In the Atlantic article shared by @88jm19, there were several points that addressed some of these most recent posts.
One of the biggest takeaways is that education is one of the biggest dividers as to whether someone will get married:
one way to describe the data is that marriage was not a kind of high- or low-status thing to do 50 or 60 years ago. It was just simply something everyone did. So for members of that cohort born around 1930, something like 80 percent of them would end up married at age 45, regardless of education. Whereas when we go out today, you’re seeing rates closer to 50 percent for Americans without a four-year degree, even lower for folks who don’t have a high-school diploma, and then substantially higher rates still closer to around 71 percent for Americans who do have a four-year degree.
As the quote that @88jm19 shared, women with college degrees are marrying men without college degrees, but they’re generally marrying the non-college grads who have more financially strong outcomes.
And so one way to see that is if you look, over time, at the earnings of the non-college men married to college-educated women, they’ve been doing pretty well. So now today they have, on average, earnings of around $65,000. Whereas if you look at all the other non-college men, in some sense, the ones left in the dating pool, there’s just been a huge collapse in outcomes for those folks.
But one can ask, for the non-college men—let’s say you have to meet two criteria to be quote-unquote “marriageable.” One is that your earnings need to be above the national median. So for much of this period, this would mean something like earning above $30,000 per year—so nothing crazy, but a relatively stable, well-paying job. And of course, you can’t already be married to a college-educated woman.
And if one takes that view, if you go back to the 1930 birth cohort, roughly 70 percent of non-college men in that cohort were quote-unquote “marriageable,” according to this view. Whereas when we go out to the 1980 cohort, this has dropped remarkably. It’s now much closer to 35 percent of non-college men that fit the bill today.
What I’ll say is that we’re really using earnings here as an aggregate or summary to describe what’s happened to these folks. So at age 45, if you look at the pool of non-college men who are not married to college women, they used to earn in the 1930 cohort about $56,000 per year, on average.
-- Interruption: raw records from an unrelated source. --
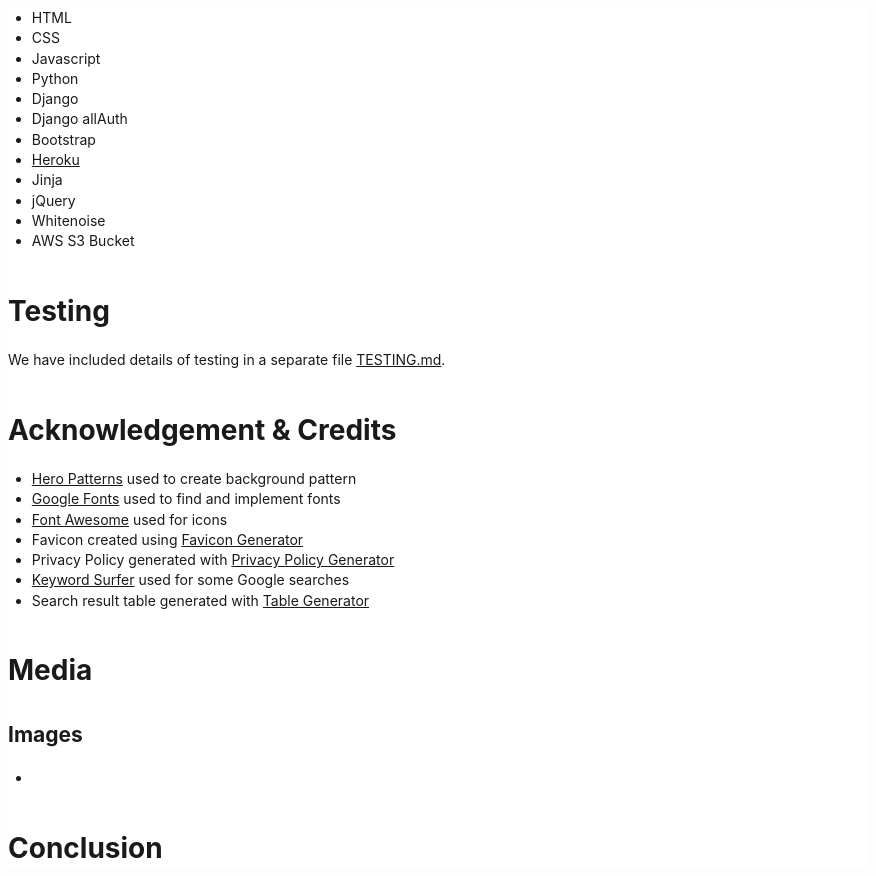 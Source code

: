 * HTML
* CSS
* Javascript
* Python
* Django
* Django allAuth
* Bootstrap
* [Heroku](https://www.heroku.com/)
* Jinja
* jQuery
* Whitenoise
* AWS S3 Bucket

# **Testing**

We have included details of testing in a separate file [TESTING.md](TESTING.md).

# **Acknowledgement & Credits**

* [Hero Patterns](https://heropatterns.com/) used to create background pattern
* [Google Fonts](https://fonts.google.com/) used to find and implement fonts
* [Font Awesome](https://fontawesome.com/) used for icons
* Favicon created using [Favicon Generator](https://www.favicongenerator.com/)
* Privacy Policy generated with [Privacy Policy Generator](https://www.privacypolicygenerator.info/)
* [Keyword Surfer](https://surferseo.com/keyword-surfer-extension/) used for some Google searches
* Search result table generated with [Table Generator](https://www.table-generator.de/)

# **Media**

## **Images**
* 

# **Conclusion**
Now they earn about $46,000 per year, on average, for the 1980 cohort. This is remarkable, the fact that earnings have declined over this 50-year period at a time when the U.S. economy has grown substantially. So the fact that you’re able to find any group that’s had a decline in real earnings is remarkable and, I think, a signal of what is going on with this group, but I don’t want to give the impression that it’s all about earnings.
It then discusses the marriage rate gaps between women with college degrees and then women with the lowest levels of education.
It’s more of this broad pattern, which is: Where in the U.S. are the areas where these education gaps in marriage for women are the largest? And they are really concentrated in the subset of places where men who didn’t go to college are struggling.
Demsas: Yeah, and I was just struck by the finding that “marriage rates between college and non-college women are 50 percent smaller in commuting zones where men have the lowest incidence of [what economists refer to as] ‘left-tail’ outcomes,” whether it’s joblessness and incarceration or something else.
And I think that’s a huge, important finding for policy makers who care about this issue and want to make it increase the life outcomes for these men, and also for women who are searching for a partner, unable to find one who meets their needs.
And then it discusses some of the topics in Richard Reeves’ work related to overdoses, incarcerations, sports gambling, etc, and things that might be more relevant to this thread: Males Under 35: Are they struggling and what can be done about it?.